0003. Longest Substring Without Repeating Characters

https://leetcode.com/problems/longest-substring-without-repeating-characters

Description

Given a string s, find the length of the longest substring without repeating characters.

Example 1:

**Input:** s = "abcabcbb"
**Output:** 3
**Explanation:** The answer is "abc", with the length of 3.

Example 2:

**Input:** s = "bbbbb"
**Output:** 1
**Explanation:** The answer is "b", with the length of 1.

Example 3:

**Input:** s = "pwwkew"
**Output:** 3
**Explanation:** The answer is "wke", with the length of 3.
Notice that the answer must be a substring, "pwke" is a subsequence and not a substring.

Example 4:

**Input:** s = ""
**Output:** 0

Constraints:

• 0 <= s.length <= 5 * 104

• s consists of English letters, digits, symbols and spaces.
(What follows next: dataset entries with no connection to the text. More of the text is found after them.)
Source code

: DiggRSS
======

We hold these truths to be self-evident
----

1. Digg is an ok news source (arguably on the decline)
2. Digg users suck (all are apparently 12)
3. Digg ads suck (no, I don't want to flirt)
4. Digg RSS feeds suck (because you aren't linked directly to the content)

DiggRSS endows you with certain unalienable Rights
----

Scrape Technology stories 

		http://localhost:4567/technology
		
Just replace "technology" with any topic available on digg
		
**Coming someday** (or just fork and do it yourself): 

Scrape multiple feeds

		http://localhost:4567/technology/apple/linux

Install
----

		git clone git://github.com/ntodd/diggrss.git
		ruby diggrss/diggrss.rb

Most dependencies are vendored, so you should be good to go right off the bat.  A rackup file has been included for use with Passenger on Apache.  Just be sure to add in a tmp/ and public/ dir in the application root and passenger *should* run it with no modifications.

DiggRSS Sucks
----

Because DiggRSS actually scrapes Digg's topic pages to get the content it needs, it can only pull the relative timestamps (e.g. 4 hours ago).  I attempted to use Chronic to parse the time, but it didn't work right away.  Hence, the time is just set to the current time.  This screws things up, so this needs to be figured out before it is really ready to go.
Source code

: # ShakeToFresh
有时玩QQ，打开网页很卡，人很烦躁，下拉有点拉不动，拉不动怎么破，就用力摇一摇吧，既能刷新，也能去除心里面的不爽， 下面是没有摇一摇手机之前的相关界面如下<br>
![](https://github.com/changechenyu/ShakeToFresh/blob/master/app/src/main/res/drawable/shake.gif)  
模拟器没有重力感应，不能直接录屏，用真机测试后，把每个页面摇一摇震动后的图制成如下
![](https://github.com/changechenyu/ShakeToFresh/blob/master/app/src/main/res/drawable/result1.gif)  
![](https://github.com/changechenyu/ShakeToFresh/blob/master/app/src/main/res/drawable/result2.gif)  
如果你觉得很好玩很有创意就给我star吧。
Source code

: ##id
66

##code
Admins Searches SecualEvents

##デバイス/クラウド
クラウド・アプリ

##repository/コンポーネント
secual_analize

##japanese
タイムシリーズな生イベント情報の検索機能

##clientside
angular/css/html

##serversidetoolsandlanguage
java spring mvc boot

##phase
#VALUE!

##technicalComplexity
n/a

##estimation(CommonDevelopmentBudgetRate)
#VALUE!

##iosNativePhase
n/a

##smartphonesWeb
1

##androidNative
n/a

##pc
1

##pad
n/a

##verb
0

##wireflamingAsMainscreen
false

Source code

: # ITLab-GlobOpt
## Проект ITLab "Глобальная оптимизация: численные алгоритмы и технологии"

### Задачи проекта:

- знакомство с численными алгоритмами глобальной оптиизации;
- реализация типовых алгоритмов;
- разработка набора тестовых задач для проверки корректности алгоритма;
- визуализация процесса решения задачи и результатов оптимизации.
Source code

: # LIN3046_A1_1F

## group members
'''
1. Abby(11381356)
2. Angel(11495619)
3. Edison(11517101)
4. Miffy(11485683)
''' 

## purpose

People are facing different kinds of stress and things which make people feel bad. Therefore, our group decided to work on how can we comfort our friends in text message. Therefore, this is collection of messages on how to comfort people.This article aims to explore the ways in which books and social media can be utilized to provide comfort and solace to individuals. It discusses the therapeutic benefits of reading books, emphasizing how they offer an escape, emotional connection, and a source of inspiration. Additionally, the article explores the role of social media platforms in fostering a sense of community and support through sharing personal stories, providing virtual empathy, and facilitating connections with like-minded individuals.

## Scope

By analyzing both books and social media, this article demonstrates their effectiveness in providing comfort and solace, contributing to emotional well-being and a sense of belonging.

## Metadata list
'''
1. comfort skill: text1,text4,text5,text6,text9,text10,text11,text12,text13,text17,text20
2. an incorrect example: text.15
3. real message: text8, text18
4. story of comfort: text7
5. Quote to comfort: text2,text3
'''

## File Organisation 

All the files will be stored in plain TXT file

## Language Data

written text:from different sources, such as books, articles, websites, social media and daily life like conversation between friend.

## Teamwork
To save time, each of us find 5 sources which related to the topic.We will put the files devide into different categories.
AC1: Sliding window, template

A template applicale to its evolved versions.

class Solution {
    public int lengthOfLongestSubstring(String s) {
        // edge cases
        if (s == null || s.length() == 0) return 0;

        // build note/map
        int[] note = new int[256];

        // walk string
        int l = 0, r = 0, repeat = 0, lgst = 0;
        for (; r < s.length(); r++) {
            char c = s.charAt(r);
            note[c]++;
            if (note[c] > 1) repeat++; // update counter, to validate window

            // window is qualifying
            while (repeat > 0) {
                lgst = Math.max(lgst, r - l); // record current substring length
                // move window
                note[s.charAt(l)]--;
                if (note[s.charAt(l)] == 1) repeat--;
                if (l >= r) break;
                l++;
            }
        }
        // r hit the end?
        lgst = Math.max(lgst, r - l);

        // result
        return lgst;
    }
}

AC2: Sliding window, regular

class Solution {
public:
    int lengthOfLongestSubstring(string s) {
        vector<int> last_seen_pos(256, -1);
        int cursor = -1, max_len = 0;
        for (int i = 0; i < s.length(); i++) {
            if (last_seen_pos[s[i]] > cursor) {
                cursor = last_seen_pos[s[i]];
            }
            last_seen_pos[s[i]] = i;
            max_len = max(max_len, i - cursor);
        }
        return max_len;
    }
};